Sejarah Masjid Agung Surakarta
Masjid
Agung Surakarta merupakan elemen yang tidak dapat dipisahkan begitu saja dari
proses perkembangan sejarah Islam di Jawa umumnya dan Keratorn Surakarta
Hadiningrat khususnya. Karena seperti kita ketahui bahwa menurut tradisi Islam
suatu pusat pemerintahan harus memiliki unsur-unsur antara lain Keraton sebagai
pusat pemerintahan dan tempat tinggal raja, Masjid sebagai tempat ibadah utama
dan berkumpulnya mukmin, Alun-alun sebagai tempat rakyat bertemu dengan rajanya
dan Pasar sebagai tempat kegiatan ekonomi.
Masjid
Agung Surakarta merupakan salah satu unsur yang masih tegak dan secara fisik
masih dapat dilihat hingga kini.

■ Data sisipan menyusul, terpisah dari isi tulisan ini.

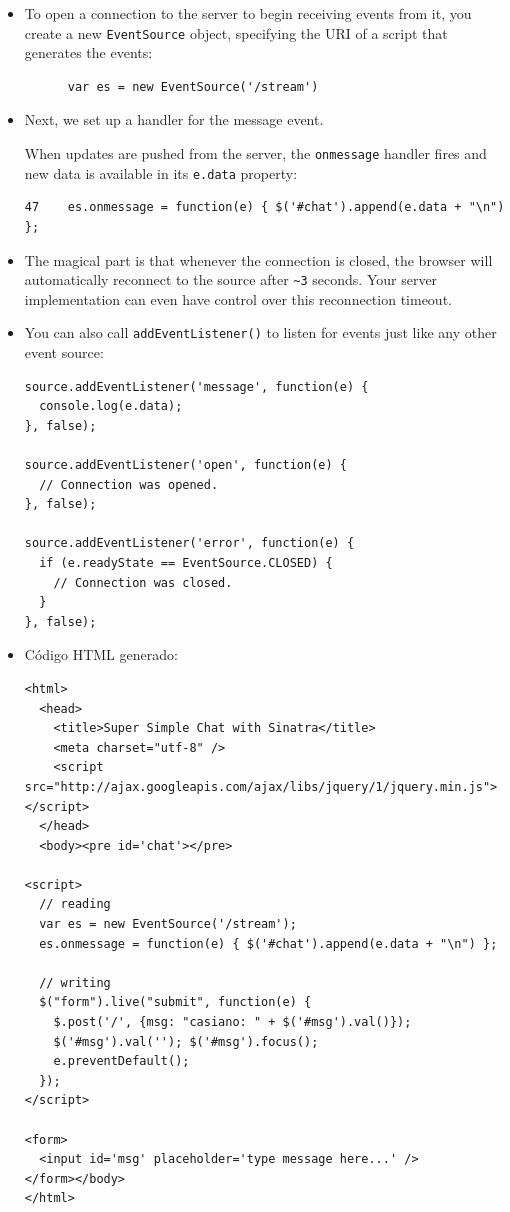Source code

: \begin{itemize}
\item
To open a connection to the server to begin receiving events from
it, you create a new \verb|EventSource| object, specifying the URI of a
script that generates the events:
\begin{verbatim}
      var es = new EventSource('/stream')
\end{verbatim}


\item
Next, we set up a handler for the message event.

When updates are pushed from the server, the \verb|onmessage| handler fires
and new data is available in its \verb|e.data| property:

\begin{verbatim}
47    es.onmessage = function(e) { $('#chat').append(e.data + "\n") };
\end{verbatim}
\item
The magical
part is that whenever the connection is closed, the browser will
automatically reconnect to the source after \verb|~3| seconds. Your server
implementation can even have control over this reconnection timeout.

\item
You can
also call \verb|addEventListener()| to listen for events just like any
other event source:

\begin{verbatim}
source.addEventListener('message', function(e) {
  console.log(e.data);
}, false);

source.addEventListener('open', function(e) {
  // Connection was opened.
}, false);

source.addEventListener('error', function(e) {
  if (e.readyState == EventSource.CLOSED) {
    // Connection was closed.
  }
}, false);
\end{verbatim}

\item
Código HTML generado:
\begin{verbatim}
<html>
  <head> 
    <title>Super Simple Chat with Sinatra</title> 
    <meta charset="utf-8" />
    <script src="http://ajax.googleapis.com/ajax/libs/jquery/1/jquery.min.js"></script> 
  </head> 
  <body><pre id='chat'></pre>

<script>
  // reading
  var es = new EventSource('/stream');
  es.onmessage = function(e) { $('#chat').append(e.data + "\n") };

  // writing
  $("form").live("submit", function(e) {
    $.post('/', {msg: "casiano: " + $('#msg').val()});
    $('#msg').val(''); $('#msg').focus();
    e.preventDefault();
  });
</script>

<form>
  <input id='msg' placeholder='type message here...' />
</form></body>
</html>
\end{verbatim}
\end{itemize}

Berdiri megah di sebelah barat alun alun
Surakarta bersebelahan dengan pasar Klewer, Masjid Agung Surakarta mulai
didirikan oleh Raja Surakarta Paku Buwono III (PB III) pada tahun 1785 M bertepatan
dengan 1689 tahun Jawa. Namun menurut Basit Adnan (1996:12) dan Eko Budihardjo
(1989:63) masjid ini didirikan pada tahun 1757 dengan acuan bentuk masjid
Demak, tepat 12 tahun setelah peristiwa dipindahnya Keraton Kasunanan Surakarta
dari Kartasura ke wilayah desa Sala pada masa pemerintahan Sri Susuhunan
Pakubuwana III. (Keraton Surakarta didirikan pada tahun 1745)
Konon
disebutkan bahwa kubah (mustoko) Masjid itu pada zaman dulu dilapisi dengan
emas murni seberat 7,5 kilogram terdiri dari 192 keping uang ringgit emas.
Pemasangan lapisan kubah Masjid itu diprakarsai oleh Sri Susuhunan Paku Buwono
VII tahun 1878M atau 1786 tahun Jawa dengan condro sangkolo “Rasa Ngesti Muji
ing Allah”.
Gerbang Utama Masjid Agung Surakarta |
Namun
kubah emas itu sekarang sudah tidak ada lagi, lapisan emas murni itu tidak
diketahui secara pasti keberadaannya. Konon, kubah berlapis emas itu juga
pernah disambar petir sehingga porak poranda. Sebagian reruntuhannya diambil
orang, lainnya, sebagian lagi tak diketahui dimana rimbanya.
Masjid
Agung Surakarta pernah mengalami pemugaran. Pemugaran pertama kali dilaksanakan
oleh PB IV, kemudian dilakukan penyempurnaan oleh PB VII. Pada tanggal 21
Agustus 1856, dibangun serambi yang maksudnya untuk pertemuan dan pengajian maupun
untuk melakukan peringatan hari-hari besar Islam. Selain itu, PB X juga
mengadakan perbaikan berupa pembuatan menara untuk adzan, memperbaiki gapuro
depan dan tempat wudhu. Gapura masjid ini tadinya berbentuk limasan khas Jawa,
namun dibangun ulang oleh PB X dengan gaya
Persia seperti saat ini.
Biaya
dalam membangun menara masjid mencapai 100.000 gulden pada tahun 1929 lalu.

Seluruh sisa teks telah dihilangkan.